The Icon network builds multiple components into its governance structure in order to maintain transparency and longevity, starting with “Public Representatives,” or P-Reps, who are responsible for producing blocks on the network. P-Reps receive votes from ICX holders that determine their rank.

P-Reps are elected by “ICONists,” who are incentivized to vote for P-Reps based on who contributes most to the network and whose policies they support. Policies are created or amended by the “Network Proposal System” (NPS), which P-Reps use to attempt to appeal to ICONists and attract votes.

P-Reps can also vote on or sponsor the proposals of their fellows using the “Contribution Proposal System” (CPS), which they can do to acquire additional rewards. They must, however, offer collateral equivalent to 10% of a proposal’s budget should it be unsuccessful.

Finally, a system called the “Blockchain Transmission Protocol” (BTP) allows messages to pass between connected blockchain by relayers. All data sent between blockchains are verified by smart contracts.

Key events and management

The Icon blockchain project was founded in August 2017 by Mun Kim, a former chief strategy officer for Korean fintech holding company Dayli Financial Group. The Icon protocol is governed by the Icon Republic, with representatives from the Seoul government, Samsung and the Line messaging app. The Icon Republic has since added Shinhan Bank and Saramin, a South Korean recruiting firm, to its list of partners.

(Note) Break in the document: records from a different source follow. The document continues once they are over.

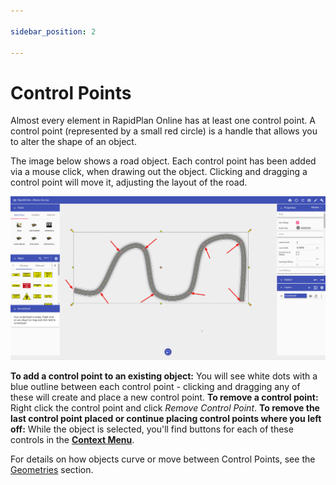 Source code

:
 ```yaml
---

sidebar_position: 2

---
```

# Control Points

Almost every element in RapidPlan Online has at least one control point. A control point (represented by a small red circle) is a handle that allows you to alter the shape of an object.  

The image below shows a road object. Each control point has been added via a mouse click, when drawing out the object. Clicking and dragging a control point will move it, adjusting the layout of the road.

![Control Points](./assets/Control_Points.png)

**To add a control point to an existing object:** You will see white dots with a blue outline between each control point - clicking and dragging any of these will create and place a new control point.
**To remove a control point:** Right click the control point and click *Remove Control Point*.
**To remove the last control point placed or continue placing control points where you left off:** While the object is selected, you'll find buttons for each of these controls in the [**Context Menu**](/rapid-online/rapidplan-online-basics/context-menu.md).

For details on how objects curve or move between Control Points, see the [Geometries](./geometries.md) section.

In December 2017, the Icon Republic joined the Blockchain Interoperability Alliance, which aims to promote interconnectivity between blockchain networks.
Icon started life on the Ethereum blockchain before it migrated to its own blockchain in January 2018. The Icon Mainnet 1.0 was released just ahead of the Icon Annual Summit: The Genesis and featured a native ICX wallet with an ERC20 token swap.

There followed rumors in early 2019 that Iconloop, the startup behind the project, was gearing up for an initial public offering  on the South Korean technology-focused stock exchange Kosdaq. However, Iconloop CEO Jonghyup Kim denied those rumors.

In January 2020, Icon announced that it would be integrating with Chainlink on a collaborative, interoperable oracle for all blockchains. Oracles are third-party services that provide real-world data to smart contracts, such as live price information. Through the integration of price oracles with Chainlink, Icon was able to launch its token staking, yield and swap platform ICONFi.
In September 2020, Icon announced its plans to launch Icon 2.0, an upgrade on its existing loopchain with interoperability features to support decentralized finance (DeFi) services.